GIVEN RECORDS
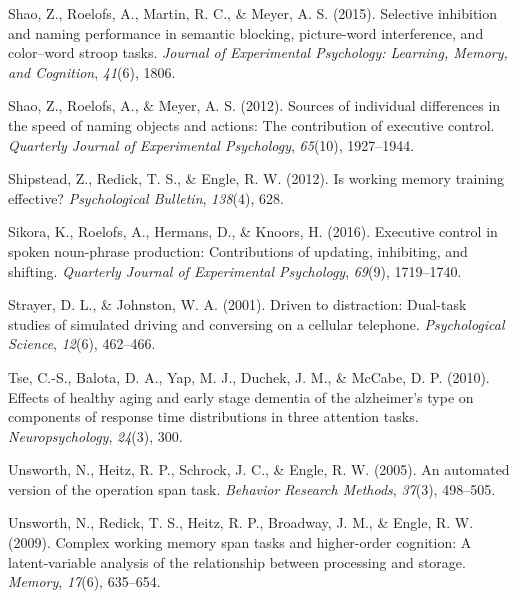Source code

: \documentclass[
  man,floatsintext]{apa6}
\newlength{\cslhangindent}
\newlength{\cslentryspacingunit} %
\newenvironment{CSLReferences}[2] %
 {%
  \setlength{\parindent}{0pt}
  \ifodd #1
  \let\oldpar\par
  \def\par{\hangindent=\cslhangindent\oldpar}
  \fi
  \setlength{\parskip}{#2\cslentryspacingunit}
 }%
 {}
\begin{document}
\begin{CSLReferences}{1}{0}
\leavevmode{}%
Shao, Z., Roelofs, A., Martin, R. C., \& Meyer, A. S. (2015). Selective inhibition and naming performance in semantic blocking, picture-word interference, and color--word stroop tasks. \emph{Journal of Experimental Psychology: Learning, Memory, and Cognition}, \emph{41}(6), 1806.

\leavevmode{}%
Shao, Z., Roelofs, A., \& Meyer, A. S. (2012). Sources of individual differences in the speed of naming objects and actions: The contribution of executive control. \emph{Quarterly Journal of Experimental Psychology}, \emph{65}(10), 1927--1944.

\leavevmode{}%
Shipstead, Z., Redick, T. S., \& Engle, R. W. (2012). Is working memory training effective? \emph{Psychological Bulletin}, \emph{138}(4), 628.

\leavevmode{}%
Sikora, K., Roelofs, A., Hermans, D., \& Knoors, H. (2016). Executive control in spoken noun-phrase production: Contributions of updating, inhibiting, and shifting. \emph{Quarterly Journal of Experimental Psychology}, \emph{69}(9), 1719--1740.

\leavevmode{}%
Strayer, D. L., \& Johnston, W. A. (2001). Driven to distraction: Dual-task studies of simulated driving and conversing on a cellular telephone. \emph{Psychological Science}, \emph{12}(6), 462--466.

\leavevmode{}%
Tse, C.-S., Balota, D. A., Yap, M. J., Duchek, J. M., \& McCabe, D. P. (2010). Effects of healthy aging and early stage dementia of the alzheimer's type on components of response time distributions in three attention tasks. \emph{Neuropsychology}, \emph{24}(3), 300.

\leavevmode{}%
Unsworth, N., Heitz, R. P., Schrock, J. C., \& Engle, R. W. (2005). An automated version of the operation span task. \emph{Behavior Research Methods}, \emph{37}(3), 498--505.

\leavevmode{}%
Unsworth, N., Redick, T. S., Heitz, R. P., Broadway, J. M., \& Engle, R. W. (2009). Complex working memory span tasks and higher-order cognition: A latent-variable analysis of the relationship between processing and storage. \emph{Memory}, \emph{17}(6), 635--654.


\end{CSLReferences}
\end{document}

WHAT THIS TASK INVOLVES
Your answer should consist of the lines from the material that contain "Psychological".

OUTPUT
Shipstead, Z., Redick, T. S., \& Engle, R. W. (2012). Is working memory training effective? \emph{Psychological Bulletin}, \emph{138}(4), 628.
Strayer, D. L., \& Johnston, W. A. (2001). Driven to distraction: Dual-task studies of simulated driving and conversing on a cellular telephone. \emph{Psychological Science}, \emph{12}(6), 462--466.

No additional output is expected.